(Stored data)
________________________________________

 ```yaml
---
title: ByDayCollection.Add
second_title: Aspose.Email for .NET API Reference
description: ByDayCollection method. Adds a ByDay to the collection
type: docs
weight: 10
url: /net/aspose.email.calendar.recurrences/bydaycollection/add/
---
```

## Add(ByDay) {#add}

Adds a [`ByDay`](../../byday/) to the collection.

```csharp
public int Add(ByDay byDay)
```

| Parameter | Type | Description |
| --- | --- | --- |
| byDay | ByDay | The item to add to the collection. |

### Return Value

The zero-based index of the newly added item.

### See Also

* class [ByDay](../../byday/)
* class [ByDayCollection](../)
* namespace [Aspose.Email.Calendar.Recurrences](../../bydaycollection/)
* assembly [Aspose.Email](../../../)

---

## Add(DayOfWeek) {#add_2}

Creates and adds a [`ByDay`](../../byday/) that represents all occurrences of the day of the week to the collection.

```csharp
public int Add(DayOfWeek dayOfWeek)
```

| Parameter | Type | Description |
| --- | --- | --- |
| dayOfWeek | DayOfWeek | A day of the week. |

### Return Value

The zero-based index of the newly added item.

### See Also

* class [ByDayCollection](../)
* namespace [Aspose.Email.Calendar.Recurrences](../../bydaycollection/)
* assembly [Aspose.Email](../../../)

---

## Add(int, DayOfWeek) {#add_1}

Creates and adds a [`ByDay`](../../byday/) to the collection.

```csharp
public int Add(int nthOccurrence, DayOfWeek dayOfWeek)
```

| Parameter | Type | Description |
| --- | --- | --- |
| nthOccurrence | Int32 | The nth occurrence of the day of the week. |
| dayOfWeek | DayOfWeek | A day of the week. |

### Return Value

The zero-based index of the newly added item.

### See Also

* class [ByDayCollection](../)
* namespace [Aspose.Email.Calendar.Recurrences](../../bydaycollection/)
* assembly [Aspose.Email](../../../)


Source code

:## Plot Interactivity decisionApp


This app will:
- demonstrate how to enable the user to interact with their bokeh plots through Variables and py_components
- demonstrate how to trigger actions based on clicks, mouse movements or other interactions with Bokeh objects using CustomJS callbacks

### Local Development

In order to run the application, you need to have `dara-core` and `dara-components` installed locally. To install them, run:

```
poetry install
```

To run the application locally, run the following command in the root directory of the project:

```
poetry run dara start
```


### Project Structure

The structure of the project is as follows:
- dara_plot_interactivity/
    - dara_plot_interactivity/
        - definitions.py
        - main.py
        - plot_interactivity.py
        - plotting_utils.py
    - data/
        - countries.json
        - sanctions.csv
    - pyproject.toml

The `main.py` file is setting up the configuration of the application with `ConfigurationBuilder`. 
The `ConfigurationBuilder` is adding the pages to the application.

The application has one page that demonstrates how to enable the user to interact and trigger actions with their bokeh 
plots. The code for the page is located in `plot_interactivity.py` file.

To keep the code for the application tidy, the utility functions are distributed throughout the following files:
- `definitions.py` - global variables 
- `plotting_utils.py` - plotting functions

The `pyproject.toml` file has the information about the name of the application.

________________________________________

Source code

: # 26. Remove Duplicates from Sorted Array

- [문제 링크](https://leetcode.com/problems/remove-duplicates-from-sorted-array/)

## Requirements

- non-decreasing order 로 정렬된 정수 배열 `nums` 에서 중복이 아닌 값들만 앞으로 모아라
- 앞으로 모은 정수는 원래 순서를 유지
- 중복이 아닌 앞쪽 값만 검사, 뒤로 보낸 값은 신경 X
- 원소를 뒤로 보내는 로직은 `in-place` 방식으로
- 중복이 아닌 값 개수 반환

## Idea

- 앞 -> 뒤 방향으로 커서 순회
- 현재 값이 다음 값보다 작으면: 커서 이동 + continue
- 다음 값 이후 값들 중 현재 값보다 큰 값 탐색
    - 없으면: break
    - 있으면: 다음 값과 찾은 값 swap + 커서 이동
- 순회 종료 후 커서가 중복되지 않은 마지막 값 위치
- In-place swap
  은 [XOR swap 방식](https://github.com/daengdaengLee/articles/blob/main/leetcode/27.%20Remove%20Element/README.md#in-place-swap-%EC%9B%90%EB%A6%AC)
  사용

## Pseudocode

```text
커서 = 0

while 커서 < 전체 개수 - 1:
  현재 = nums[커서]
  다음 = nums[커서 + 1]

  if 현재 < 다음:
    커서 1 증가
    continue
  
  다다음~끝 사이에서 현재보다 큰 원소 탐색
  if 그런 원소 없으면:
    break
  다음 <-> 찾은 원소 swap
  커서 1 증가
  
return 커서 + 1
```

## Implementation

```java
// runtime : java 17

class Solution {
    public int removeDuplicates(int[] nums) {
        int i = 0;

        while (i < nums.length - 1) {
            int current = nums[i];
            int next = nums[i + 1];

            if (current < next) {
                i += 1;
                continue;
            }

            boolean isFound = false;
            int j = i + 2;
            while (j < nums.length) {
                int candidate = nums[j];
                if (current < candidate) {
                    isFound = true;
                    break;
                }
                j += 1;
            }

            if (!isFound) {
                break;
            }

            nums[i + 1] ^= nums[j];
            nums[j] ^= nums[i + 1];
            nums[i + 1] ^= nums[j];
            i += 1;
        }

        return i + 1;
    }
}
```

________________________________________

Where does the word "poetry" appear in the records above? Return every line that holds it.

**Written solution**.
poetry install
poetry run dara start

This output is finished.